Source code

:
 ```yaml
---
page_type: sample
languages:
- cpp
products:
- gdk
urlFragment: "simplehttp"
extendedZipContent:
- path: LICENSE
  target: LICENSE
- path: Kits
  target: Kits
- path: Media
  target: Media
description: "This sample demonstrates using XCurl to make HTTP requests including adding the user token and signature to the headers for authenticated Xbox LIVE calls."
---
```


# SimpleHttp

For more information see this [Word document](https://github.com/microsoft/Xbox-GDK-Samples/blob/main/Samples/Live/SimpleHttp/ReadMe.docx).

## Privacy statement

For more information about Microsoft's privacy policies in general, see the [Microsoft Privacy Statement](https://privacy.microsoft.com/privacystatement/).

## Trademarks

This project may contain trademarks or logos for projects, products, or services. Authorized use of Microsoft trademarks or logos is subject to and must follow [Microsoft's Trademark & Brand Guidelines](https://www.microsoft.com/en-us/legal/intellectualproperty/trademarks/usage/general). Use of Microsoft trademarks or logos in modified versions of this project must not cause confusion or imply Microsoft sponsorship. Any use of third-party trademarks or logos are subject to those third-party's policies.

§

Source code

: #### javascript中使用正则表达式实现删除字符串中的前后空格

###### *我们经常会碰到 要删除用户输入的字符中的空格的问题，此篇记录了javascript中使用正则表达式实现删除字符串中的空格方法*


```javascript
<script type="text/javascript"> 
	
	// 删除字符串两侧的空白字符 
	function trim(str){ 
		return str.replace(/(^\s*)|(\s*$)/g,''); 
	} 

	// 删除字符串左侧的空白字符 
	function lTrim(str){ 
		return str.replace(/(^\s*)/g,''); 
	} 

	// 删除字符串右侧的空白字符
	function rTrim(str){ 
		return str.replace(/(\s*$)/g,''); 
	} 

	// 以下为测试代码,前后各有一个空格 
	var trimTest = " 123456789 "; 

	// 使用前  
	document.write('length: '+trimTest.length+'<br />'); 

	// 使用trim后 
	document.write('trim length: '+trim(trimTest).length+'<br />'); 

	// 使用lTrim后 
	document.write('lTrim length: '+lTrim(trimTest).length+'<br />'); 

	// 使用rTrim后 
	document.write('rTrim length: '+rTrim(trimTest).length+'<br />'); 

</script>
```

§

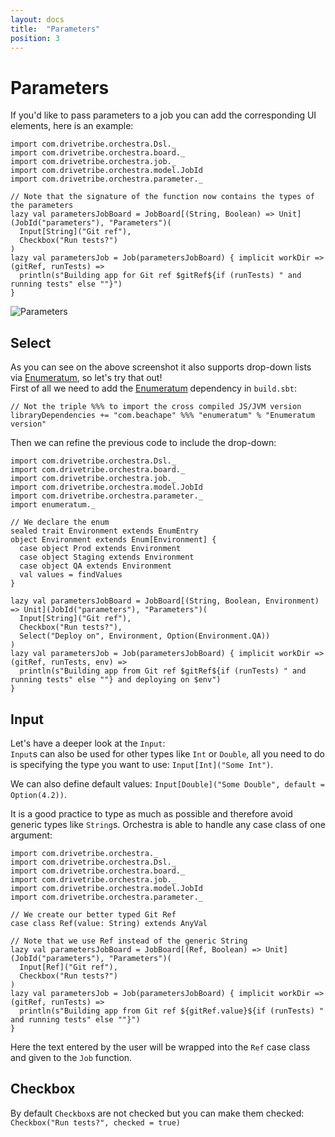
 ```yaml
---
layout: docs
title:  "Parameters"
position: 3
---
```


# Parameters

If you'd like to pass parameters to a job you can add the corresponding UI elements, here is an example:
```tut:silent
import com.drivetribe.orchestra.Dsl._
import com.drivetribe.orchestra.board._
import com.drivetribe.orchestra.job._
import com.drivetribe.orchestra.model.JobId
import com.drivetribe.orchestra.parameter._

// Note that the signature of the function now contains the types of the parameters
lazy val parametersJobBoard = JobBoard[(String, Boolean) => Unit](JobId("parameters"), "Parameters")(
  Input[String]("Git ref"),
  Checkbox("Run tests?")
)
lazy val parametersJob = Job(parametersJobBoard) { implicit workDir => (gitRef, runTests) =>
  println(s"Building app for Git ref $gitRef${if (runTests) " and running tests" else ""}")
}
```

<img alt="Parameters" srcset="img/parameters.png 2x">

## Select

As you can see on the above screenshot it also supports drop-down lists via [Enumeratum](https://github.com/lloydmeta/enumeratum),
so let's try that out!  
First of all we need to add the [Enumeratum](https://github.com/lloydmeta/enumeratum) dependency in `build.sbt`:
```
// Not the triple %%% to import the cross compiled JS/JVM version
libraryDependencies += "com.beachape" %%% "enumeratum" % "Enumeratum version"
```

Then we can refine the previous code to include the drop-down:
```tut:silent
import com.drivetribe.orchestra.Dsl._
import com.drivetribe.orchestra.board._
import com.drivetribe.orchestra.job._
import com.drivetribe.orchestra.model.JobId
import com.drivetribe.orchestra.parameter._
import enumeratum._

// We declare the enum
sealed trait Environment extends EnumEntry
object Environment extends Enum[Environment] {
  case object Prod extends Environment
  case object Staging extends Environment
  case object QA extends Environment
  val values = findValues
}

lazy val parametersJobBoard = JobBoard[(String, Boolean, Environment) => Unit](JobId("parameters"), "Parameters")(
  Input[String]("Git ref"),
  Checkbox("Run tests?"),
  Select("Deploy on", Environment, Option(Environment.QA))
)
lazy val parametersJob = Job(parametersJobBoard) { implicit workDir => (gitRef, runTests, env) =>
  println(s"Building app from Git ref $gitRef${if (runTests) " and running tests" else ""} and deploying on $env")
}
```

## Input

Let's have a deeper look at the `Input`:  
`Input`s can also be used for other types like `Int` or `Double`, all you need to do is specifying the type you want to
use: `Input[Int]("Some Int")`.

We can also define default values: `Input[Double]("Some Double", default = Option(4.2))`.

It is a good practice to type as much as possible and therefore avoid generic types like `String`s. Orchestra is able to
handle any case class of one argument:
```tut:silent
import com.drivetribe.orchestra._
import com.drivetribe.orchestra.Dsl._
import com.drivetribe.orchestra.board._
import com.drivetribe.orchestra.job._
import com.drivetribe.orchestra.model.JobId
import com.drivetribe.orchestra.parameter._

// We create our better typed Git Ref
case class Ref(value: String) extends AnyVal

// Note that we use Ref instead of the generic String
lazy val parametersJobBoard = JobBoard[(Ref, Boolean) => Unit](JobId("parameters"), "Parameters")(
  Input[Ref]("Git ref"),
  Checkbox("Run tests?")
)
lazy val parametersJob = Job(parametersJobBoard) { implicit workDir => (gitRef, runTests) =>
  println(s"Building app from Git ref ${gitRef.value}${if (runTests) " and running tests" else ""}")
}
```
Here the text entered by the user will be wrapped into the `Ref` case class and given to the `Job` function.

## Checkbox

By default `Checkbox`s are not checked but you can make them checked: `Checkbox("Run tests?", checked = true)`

§

Copy exactly the stretch of data above from the line with "Here the text" through the line with "are not checked", and omit all other lines.

Here the text entered by the user will be wrapped into the `Ref` case class and given to the `Job` function.

## Checkbox

By default `Checkbox`s are not checked but you can make them checked: `Checkbox("Run tests?", checked = true)`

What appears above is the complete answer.